*** Block opens ***

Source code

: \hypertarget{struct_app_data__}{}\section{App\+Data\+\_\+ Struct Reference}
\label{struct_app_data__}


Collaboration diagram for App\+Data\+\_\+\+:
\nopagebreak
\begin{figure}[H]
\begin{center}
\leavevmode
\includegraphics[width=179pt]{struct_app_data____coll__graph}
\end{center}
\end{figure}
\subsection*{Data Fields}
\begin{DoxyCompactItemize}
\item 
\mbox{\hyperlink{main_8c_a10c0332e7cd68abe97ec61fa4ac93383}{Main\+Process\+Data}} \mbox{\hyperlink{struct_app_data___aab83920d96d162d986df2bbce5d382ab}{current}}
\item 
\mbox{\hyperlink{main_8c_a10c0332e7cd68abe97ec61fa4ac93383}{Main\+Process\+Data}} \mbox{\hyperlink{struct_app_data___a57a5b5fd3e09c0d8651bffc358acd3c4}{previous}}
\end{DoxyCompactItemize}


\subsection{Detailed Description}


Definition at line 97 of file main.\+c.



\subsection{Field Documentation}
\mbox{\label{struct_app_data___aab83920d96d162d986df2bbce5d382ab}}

*** Block closes ***
*** Block opens ***

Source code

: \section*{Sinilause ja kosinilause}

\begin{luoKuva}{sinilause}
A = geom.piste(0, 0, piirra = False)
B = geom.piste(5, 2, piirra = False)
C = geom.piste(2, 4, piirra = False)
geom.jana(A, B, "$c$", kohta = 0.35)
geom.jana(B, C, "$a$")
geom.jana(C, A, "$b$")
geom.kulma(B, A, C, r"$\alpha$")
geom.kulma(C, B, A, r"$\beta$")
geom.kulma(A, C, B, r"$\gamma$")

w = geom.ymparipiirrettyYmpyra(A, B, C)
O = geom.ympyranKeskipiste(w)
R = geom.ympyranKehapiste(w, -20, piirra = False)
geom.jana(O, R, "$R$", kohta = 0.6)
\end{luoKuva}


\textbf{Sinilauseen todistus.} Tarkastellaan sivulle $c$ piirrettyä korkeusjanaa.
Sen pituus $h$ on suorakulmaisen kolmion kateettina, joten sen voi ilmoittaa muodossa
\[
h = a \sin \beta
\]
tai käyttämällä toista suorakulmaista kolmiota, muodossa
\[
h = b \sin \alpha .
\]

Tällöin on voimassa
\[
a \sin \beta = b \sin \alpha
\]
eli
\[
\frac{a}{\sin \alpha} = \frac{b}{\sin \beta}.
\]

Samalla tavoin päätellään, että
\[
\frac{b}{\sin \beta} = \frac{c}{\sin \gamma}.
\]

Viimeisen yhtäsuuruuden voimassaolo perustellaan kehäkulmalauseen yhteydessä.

*** Block closes ***

What the exercise asks
Go over the listing above and copy out each line that includes "label".

Result
\label{struct_app_data__}
\mbox{\label{struct_app_data___aab83920d96d162d986df2bbce5d382ab}}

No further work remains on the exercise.